Statistics Functions

scCustomize contains a couple simple helper functions to return metrics of interest.

For this vignette I will be utilizing pbmc3k dataset from the SeuratData package.

# Load Packages
library(ggplot2)
library(dplyr)
library(magrittr)
library(Seurat)
library(scCustomize)
library(qs)

# Load example dataset for tutorial
pbmc <- pbmc3k.SeuratData::pbmc3k.final

Now let’s add some extra meta data for use with tutorial

# Add mito and ribo data
pbmc <- Add_Mito_Ribo(object = pbmc, species = "human")

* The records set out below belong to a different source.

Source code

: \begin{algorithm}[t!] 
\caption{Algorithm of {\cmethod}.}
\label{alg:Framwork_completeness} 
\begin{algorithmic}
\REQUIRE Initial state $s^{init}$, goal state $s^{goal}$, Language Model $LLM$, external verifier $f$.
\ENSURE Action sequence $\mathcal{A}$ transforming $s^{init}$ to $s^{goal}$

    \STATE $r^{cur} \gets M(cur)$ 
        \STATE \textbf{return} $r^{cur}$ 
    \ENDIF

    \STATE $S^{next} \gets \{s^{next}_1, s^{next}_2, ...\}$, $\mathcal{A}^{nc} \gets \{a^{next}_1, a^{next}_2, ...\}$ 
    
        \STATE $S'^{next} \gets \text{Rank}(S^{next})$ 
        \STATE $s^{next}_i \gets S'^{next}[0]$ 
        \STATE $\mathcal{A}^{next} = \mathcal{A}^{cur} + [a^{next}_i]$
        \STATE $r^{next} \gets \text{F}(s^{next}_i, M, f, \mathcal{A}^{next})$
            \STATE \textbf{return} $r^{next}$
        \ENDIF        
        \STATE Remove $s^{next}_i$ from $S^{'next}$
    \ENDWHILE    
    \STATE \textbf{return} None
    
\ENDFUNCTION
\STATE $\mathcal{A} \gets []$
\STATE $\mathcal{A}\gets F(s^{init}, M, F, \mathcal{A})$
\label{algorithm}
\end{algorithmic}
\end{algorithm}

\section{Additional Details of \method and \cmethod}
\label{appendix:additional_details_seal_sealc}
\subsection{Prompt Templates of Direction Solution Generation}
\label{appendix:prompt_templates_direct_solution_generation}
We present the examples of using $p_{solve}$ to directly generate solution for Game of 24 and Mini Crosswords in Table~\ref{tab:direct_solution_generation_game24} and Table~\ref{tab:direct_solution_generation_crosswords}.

# Add random sample and group variables
pbmc$orig.ident <- sample(c("sample1", "sample2", "sample3", "sample4"), size = ncol(pbmc), replace = TRUE)
pbmc@meta.data$group[pbmc@meta.data$orig.ident == "sample1" | pbmc@meta.data$orig.ident == "sample3"] <- "Group 1"
pbmc@meta.data$group[pbmc@meta.data$orig.ident == "sample2" | pbmc@meta.data$orig.ident == "sample4"] <- "Group 2"

# Add dummy module score
pbmc <- AddModuleScore(object = pbmc, features = list(c("CD3E", "CD4", "THY1", "TCRA")), name = "module_score")

Cells Per Identity

It can be really helpful to know the number and percentage of cells per identity/cluster during analysis.
scCustomize provides the Cluster_Stats_All_Samples function to make this easy.

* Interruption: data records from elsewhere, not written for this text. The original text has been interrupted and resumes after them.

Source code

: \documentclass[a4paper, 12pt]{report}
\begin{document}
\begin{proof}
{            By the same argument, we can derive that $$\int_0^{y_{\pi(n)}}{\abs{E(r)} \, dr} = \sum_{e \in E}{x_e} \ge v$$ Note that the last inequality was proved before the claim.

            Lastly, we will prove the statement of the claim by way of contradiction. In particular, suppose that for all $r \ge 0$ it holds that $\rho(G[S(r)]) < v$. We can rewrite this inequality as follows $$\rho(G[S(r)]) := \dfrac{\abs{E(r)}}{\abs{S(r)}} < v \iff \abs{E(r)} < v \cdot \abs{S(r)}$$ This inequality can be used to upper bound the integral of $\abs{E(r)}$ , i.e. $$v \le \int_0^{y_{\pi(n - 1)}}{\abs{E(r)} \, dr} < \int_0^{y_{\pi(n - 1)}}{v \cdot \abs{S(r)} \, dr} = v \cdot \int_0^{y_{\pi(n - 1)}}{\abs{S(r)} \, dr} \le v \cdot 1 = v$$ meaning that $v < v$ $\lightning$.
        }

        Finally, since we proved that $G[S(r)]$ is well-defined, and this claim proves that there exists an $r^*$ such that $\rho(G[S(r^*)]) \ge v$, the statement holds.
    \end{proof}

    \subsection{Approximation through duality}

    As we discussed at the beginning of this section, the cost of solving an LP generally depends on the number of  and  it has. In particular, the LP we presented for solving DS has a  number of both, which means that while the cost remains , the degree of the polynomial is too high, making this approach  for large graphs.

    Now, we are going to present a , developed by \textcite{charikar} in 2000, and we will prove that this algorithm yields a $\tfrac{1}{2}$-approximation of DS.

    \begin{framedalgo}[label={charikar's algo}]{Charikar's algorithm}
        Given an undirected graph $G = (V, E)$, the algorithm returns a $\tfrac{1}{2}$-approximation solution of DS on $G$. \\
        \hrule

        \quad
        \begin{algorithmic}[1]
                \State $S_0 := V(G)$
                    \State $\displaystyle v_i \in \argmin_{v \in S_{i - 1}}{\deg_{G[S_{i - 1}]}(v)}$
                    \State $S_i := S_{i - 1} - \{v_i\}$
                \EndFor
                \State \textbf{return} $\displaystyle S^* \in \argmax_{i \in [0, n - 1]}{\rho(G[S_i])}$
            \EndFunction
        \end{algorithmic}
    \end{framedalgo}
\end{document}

cluster_stats <- Cluster_Stats_All_Samples(seurat_object = pbmc)

cluster_stats
Cluster Number Freq sample1 sample2 sample3 sample4 sample1_% sample2_% sample3_% sample4_%
Naive CD4 T 697 26.4215315 178 189 171 159 25.7971014 29.0322581 25.9878419 24.8826291
Memory CD4 T 483 18.3093252 124 122 117 120 17.9710145 18.7403994 17.7811550 18.7793427
CD14+ Mono 480 18.1956027 134 114 115 117 19.4202899 17.5115207 17.4772036 18.3098592
B 344 13.0401820 106 67 83 88 15.3623188 10.2918587 12.6139818 13.7715180
CD8 T 271 10.2729340 62 65 82 62 8.9855072 9.9846390 12.4620061 9.7026604
FCGR3A+ Mono 162 6.1410159 31 45 47 39 4.4927536 6.9124424 7.1428571 6.1032864
NK 155 5.8756634 44 42 28 41 6.3768116 6.4516129 4.2553191 6.4162754
DC 32 1.2130402 7 6 10 9 1.0144928 0.9216590 1.5197568 1.4084507
Platelet 14 0.5307051 4 1 5 4 0.5797101 0.1536098 0.7598784 0.6259781
Total 2638 100.0000000 690 651 658 639 100.0000000 100.0000000 100.0000000 100.0000000

By default Cluster_Stats_All_Samples uses “orig.ident” as the group variable but user can specify any @meta.data slot variable.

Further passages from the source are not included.